B O L E T I N D E L A S O C I E D A D E S P A Ñ O L A D E

A R T I C U L O

Cerámica y Vidrio

Modulation of the hydrophilic character and influence on the biocompatibility of polyurethane-siloxane based hybrids

R. JIMÉNEZ-GALLEGOS 1,*, L. TÉLLEZ-JURADO 1, L. M. RODRÍGUEZ-LORENZO2, J. SAN ROMAN 2

1Departamento de Metalurgia y Materiales, Instituto Politécnico Nacional, ESIQIE, UPALM, Lindavista, C.P. 07738 Mexico D. F., Mexico.2Instituto de Ciencia y Tecnología de Polímeros-CSIC, C/Juan de la Cierva 3, 28006 Madrid, Spain.

Organic-inorganic hybrid materials are known for their outstanding chemical and physical properties. Although some studies have been published regarding the use of hybrids for biomedical applications, relationship between hydrophilic character and biodegradation, bioactivity and biocompatibility has not been studied yet. The sol–gel method has been chosen for the manufacturing of siloxane-polyurethane hybrids for the exceptional potential of the method to obtain nanostructured materials. The effect of the amount of the urethane oligomer (OPU) on the structure, hydrophilic character, degradability, bioactivity and citotoxicity was investigated. Gelling time of these hybrids increases linearly with the decrease on the Siloxane/OPU ratio up to an 80/20 value. Hydrophilic character of the hybrids can be modulated and affects dramatically the degradation rate of the specimens. A hybrid with a 50/50 Siloxane/OPU ratio displayed an appropriate degradation rate, bioactivity and lack of cell toxicity that makes this material a candidate for further studies for applications in bone regeneration.

Keywords: Sol-gel process; Biomedical applications; Hybrid Materials; Bioactivity; Polyurethane.
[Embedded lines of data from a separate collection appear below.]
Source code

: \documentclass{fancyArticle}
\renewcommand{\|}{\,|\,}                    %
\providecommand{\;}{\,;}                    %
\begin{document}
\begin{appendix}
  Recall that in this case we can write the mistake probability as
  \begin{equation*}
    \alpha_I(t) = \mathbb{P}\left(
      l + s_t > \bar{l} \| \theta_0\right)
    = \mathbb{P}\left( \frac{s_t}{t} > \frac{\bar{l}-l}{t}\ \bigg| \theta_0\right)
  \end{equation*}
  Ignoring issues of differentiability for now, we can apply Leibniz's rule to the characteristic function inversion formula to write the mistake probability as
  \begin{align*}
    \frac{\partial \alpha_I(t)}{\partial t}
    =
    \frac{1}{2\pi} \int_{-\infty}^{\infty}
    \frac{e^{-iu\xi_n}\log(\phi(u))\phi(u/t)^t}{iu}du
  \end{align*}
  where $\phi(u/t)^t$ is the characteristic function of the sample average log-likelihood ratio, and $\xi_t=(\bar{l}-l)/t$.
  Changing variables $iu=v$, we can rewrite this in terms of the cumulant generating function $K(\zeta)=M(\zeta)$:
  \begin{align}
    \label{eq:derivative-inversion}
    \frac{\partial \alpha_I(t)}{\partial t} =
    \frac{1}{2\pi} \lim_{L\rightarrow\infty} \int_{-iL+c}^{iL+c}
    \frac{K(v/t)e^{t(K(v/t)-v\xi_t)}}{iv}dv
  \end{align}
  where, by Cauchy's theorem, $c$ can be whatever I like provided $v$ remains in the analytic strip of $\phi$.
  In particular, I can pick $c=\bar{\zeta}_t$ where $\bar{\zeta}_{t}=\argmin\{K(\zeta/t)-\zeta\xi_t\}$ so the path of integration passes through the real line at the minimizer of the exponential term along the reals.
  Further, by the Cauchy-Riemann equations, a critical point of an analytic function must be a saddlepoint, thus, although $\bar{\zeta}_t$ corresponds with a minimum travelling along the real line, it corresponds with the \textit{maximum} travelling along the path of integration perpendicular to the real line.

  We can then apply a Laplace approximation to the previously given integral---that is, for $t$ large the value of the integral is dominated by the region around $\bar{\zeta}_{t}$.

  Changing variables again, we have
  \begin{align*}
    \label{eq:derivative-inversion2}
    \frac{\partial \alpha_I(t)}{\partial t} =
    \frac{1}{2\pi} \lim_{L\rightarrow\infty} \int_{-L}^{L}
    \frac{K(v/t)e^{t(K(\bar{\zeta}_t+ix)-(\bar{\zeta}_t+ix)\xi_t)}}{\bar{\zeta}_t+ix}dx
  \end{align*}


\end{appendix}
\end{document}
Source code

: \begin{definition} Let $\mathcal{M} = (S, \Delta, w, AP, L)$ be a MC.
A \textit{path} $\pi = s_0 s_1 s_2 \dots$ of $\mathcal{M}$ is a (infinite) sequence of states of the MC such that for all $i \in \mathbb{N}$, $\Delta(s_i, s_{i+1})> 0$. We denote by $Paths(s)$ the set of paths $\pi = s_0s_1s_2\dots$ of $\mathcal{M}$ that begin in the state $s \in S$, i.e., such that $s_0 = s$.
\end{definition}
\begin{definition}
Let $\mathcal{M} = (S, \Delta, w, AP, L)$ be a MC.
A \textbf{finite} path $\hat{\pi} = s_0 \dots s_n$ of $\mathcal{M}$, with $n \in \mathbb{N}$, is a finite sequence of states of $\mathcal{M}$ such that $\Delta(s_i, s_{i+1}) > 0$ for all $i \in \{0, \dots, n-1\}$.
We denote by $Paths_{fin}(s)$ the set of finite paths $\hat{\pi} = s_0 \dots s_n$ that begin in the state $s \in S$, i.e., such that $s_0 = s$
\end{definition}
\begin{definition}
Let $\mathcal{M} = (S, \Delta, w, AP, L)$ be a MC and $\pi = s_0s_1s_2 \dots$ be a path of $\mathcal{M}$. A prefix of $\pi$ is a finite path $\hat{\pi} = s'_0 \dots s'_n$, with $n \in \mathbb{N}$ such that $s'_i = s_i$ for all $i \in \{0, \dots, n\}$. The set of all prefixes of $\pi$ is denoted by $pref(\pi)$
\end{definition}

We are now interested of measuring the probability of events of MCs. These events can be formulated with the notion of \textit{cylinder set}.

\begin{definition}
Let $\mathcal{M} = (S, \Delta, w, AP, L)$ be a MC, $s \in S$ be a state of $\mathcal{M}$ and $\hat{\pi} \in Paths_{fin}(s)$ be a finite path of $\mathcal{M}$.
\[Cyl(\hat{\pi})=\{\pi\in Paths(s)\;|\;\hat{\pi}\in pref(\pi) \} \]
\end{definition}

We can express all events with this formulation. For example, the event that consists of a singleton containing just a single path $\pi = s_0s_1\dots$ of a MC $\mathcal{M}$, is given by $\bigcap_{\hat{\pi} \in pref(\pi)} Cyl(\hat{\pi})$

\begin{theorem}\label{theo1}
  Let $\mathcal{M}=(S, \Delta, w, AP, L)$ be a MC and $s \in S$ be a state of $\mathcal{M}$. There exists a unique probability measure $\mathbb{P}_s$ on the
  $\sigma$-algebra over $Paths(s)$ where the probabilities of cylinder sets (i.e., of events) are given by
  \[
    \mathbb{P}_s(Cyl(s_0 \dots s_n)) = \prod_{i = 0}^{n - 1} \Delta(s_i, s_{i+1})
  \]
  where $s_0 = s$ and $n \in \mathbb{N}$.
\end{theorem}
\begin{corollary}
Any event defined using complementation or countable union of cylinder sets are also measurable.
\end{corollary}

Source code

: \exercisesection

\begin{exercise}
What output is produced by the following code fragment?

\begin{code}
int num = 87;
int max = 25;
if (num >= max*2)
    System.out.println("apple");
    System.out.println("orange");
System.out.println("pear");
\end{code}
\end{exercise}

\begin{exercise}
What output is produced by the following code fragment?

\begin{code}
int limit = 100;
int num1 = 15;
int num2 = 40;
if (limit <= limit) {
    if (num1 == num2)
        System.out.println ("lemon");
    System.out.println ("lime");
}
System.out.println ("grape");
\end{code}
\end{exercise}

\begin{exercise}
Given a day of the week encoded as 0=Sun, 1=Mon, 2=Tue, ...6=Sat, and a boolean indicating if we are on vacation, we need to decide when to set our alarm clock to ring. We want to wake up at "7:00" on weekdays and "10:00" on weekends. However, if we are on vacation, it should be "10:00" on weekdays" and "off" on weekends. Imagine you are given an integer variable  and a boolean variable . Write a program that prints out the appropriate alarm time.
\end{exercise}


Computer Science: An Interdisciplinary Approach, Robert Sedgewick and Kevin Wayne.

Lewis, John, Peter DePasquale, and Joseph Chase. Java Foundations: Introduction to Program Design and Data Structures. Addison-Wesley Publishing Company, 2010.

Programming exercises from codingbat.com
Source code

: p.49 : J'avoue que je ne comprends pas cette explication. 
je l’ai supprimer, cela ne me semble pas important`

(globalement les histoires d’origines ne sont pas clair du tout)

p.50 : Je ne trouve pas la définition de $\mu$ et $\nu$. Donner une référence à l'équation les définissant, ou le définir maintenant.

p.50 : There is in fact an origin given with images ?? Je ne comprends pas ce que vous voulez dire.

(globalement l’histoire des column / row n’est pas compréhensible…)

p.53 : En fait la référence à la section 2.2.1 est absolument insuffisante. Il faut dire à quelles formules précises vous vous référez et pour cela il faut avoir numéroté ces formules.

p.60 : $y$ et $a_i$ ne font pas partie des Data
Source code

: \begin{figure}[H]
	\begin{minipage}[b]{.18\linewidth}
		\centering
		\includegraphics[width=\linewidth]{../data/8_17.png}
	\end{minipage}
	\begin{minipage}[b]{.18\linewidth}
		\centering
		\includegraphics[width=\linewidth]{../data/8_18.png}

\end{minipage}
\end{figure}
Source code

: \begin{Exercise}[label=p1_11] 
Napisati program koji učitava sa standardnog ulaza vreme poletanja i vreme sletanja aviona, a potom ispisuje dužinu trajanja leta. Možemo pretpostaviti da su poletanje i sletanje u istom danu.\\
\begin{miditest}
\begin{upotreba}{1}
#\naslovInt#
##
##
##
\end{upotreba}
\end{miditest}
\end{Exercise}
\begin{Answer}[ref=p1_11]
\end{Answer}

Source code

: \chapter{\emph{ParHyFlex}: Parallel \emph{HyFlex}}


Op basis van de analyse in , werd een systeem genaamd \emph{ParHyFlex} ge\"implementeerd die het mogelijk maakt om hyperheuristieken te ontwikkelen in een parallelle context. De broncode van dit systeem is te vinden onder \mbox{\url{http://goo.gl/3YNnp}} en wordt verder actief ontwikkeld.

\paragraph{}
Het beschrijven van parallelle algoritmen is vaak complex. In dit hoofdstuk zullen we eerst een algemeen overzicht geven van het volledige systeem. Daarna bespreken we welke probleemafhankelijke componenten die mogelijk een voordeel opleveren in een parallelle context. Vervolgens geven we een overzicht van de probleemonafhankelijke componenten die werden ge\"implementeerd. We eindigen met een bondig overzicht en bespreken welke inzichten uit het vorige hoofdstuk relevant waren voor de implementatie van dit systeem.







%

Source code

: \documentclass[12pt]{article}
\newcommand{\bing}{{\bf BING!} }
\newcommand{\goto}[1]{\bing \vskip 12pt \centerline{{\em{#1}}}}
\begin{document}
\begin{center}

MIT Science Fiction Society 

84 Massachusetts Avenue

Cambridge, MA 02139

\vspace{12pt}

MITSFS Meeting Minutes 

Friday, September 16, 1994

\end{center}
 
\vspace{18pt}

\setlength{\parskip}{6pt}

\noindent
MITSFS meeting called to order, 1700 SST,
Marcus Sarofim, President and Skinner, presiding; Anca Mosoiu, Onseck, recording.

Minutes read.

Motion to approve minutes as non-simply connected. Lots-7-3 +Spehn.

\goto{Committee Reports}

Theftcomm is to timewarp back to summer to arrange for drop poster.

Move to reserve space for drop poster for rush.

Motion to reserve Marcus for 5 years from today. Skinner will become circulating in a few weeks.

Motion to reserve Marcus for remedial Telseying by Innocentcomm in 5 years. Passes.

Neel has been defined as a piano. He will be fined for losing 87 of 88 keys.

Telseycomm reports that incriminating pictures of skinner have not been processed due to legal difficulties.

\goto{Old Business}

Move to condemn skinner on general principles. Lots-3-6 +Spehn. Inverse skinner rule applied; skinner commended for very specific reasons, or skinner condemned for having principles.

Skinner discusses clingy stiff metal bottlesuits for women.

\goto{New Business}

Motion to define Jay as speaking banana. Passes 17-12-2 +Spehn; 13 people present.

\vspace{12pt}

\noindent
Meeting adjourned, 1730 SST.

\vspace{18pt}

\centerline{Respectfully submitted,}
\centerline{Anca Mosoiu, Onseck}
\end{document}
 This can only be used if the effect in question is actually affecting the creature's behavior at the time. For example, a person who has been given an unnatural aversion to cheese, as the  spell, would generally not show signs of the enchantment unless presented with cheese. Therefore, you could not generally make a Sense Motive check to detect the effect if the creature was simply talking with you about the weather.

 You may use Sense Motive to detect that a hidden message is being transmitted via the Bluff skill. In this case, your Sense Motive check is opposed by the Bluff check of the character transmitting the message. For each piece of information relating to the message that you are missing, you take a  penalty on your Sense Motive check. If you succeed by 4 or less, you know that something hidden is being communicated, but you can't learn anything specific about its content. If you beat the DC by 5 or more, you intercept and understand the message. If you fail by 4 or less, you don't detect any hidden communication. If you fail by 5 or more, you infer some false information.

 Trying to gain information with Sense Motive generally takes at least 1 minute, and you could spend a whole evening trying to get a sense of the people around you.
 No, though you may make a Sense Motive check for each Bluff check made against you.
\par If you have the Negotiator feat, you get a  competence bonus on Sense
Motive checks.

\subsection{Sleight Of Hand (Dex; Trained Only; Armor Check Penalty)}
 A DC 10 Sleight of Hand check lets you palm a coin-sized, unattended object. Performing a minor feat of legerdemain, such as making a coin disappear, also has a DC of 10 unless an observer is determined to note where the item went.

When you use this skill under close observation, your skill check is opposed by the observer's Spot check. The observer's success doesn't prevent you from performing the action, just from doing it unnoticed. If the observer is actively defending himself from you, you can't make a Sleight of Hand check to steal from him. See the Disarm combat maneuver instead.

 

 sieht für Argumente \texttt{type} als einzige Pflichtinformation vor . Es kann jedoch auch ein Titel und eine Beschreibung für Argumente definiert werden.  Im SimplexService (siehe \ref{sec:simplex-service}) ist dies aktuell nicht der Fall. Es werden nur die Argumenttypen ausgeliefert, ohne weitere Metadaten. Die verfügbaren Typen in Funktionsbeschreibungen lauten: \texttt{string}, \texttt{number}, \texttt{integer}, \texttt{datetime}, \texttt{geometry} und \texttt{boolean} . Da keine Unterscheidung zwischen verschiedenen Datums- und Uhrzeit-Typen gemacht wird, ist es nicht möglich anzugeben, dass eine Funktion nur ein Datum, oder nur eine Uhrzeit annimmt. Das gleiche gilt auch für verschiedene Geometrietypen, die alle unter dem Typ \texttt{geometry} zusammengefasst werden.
Modulación del carácter hidrofílico e influencia sobre la biocompatibilidad de híbridos base poliuretano-siloxano

Los materiales híbridos Orgánico-Inorgánico son conocidos por sus excepcionales propiedades químicas y físicas. Aunque se han publicado algunos estudios respecto al uso de híbridos para aplicaciones biomédicas, aun faltan estudios que determinen la relación que existe entre el carácter hidrofílico de estos materiales y las propiedades que les permiten ser utilizados como biomateriales: degradación, bioactividad y biocompatibilidad. El método sol-gel se ha escogido para la fabricación de híbridos debido a la posibilidad de obtener materiales nanoestructurados que comprenden un componente orgánico y un inorgánico. Se investigó el efecto de la cantidad del olígomero de uretano (OPU) sobre la estructura, el carácter hidrofílico, la degradabilidad, la bioactividad y la citotoxicidad. El tiempo de gelificación de estos híbridos incrementa linealmente con la disminución en la relación Siloxano/OPU hasta un valor de 80/20. El carácter hidrofílico de los híbridos se puede modular y afectar considerablemente la velocidad de degradación de las muestras. Un híbrido con una relación 50/50 Siloxane/OPU muestra una velocidad de degradación, una bioactividad y falta de toxicidad que hacen a este material un candidato para futuros estudios para aplicaciones en regeneración ósea.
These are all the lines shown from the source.